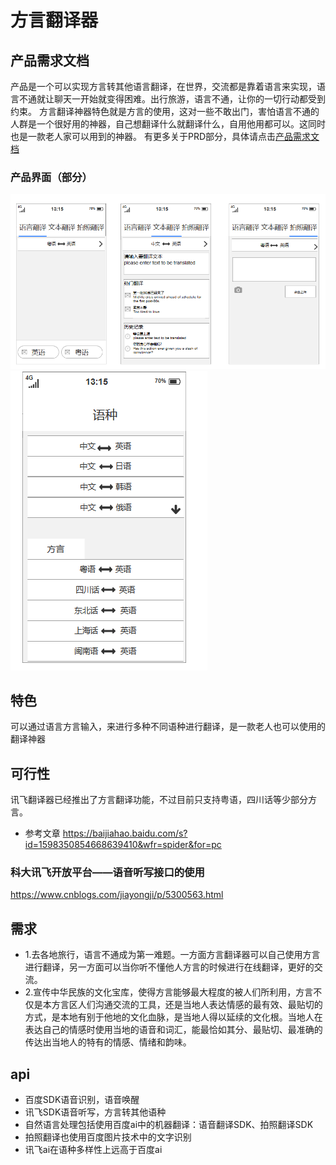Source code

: # 方言翻译器
## 产品需求文档
产品是一个可以实现方言转其他语言翻译，在世界，交流都是靠着语言来实现，语言不通就让聊天一开始就变得困难。出行旅游，语言不通，让你的一切行动都受到约束。
方言翻译神器特色就是方言的使用，这对一些不敢出门，害怕语言不通的人群是一个很好用的神器，自己想翻译什么就翻译什么，自用他用都可以。这同时也是一款老人家可以用到的神器。
 有更多关于PRD部分，具体请点击[产品需求文档](/PRD.md) 
### 产品界面（部分）
![img](img/首页.png)
![img](img/语种.png)

## 特色
可以通过语言方言输入，来进行多种不同语种进行翻译，是一款老人也可以使用的翻译神器

## 可行性
讯飞翻译器已经推出了方言翻译功能，不过目前只支持粤语，四川话等少部分方言。
- 参考文章
https://baijiahao.baidu.com/s?id=1598350854668639410&wfr=spider&for=pc

### 科大讯飞开放平台——语音听写接口的使用
https://www.cnblogs.com/jiayongji/p/5300563.html
## 需求
-  1.去各地旅行，语言不通成为第一难题。一方面方言翻译器可以自己使用方言进行翻译，另一方面可以当你听不懂他人方言的时候进行在线翻译，更好的交流。
-  2.宣传中华民族的文化宝库，使得方言能够最大程度的被人们所利用，方言不仅是本方言区人们沟通交流的工具，还是当地人表达情感的最有效、最贴切的方式，是本地有别于他地的文化血脉，是当地人得以延续的文化根。当地人在表达自己的情感时使用当地的语音和词汇，能最恰如其分、最贴切、最准确的传达出当地人的特有的情感、情绪和韵味。
## api
- 百度SDK语音识别，语音唤醒
- 讯飞SDK语音听写，方言转其他语种
- 自然语言处理包括使用百度ai中的机器翻译：语音翻译SDK、拍照翻译SDK
- 拍照翻译也使用百度图片技术中的文字识别
- 讯飞ai在语种多样性上远高于百度ai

++++++++

PROBLEM TO WORK ON:
Copy, with no alteration, the line that contains "- 百度SDK语音识别，语音唤醒" and each remaining line of the listing above.

ANSWER SECTION:
- 百度SDK语音识别，语音唤醒
- 讯飞SDK语音听写，方言转其他语种
- 自然语言处理包括使用百度ai中的机器翻译：语音翻译SDK、拍照翻译SDK
- 拍照翻译也使用百度图片技术中的文字识别
- 讯飞ai在语种多样性上远高于百度ai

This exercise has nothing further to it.